───── Material for the task

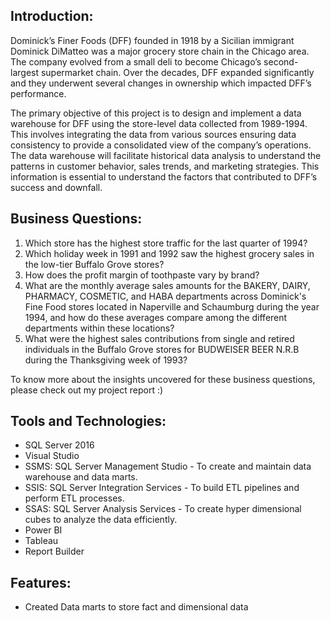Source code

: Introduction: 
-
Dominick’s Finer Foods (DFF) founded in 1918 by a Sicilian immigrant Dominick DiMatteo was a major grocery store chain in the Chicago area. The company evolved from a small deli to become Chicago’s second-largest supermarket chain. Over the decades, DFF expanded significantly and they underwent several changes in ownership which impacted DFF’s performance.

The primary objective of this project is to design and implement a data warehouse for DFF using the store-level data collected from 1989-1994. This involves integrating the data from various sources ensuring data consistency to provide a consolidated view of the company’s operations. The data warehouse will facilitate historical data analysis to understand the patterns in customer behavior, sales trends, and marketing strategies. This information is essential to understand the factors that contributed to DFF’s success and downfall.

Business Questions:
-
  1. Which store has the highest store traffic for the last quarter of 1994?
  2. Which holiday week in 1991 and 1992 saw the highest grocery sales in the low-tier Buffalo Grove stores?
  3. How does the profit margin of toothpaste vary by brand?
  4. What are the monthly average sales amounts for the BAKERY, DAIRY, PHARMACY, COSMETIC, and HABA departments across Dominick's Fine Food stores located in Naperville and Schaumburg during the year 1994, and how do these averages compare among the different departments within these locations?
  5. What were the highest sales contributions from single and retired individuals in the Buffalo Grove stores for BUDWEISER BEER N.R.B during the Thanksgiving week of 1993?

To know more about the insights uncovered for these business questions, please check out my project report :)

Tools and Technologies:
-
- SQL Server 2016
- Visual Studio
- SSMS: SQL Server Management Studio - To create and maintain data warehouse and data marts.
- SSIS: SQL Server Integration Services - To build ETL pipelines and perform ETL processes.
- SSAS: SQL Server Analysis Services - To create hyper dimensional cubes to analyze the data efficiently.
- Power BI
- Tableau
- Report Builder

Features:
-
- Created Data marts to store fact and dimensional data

──────────

Action item:
Final part of the records: return the line that contains "5. What were" and every line after it, exactly, with no other lines added.

Reply:
  5. What were the highest sales contributions from single and retired individuals in the Buffalo Grove stores for BUDWEISER BEER N.R.B during the Thanksgiving week of 1993?

To know more about the insights uncovered for these business questions, please check out my project report :)

Tools and Technologies:
-
- SQL Server 2016
- Visual Studio
- SSMS: SQL Server Management Studio - To create and maintain data warehouse and data marts.
- SSIS: SQL Server Integration Services - To build ETL pipelines and perform ETL processes.
- SSAS: SQL Server Analysis Services - To create hyper dimensional cubes to analyze the data efficiently.
- Power BI
- Tableau
- Report Builder

Features:
-
- Created Data marts to store fact and dimensional data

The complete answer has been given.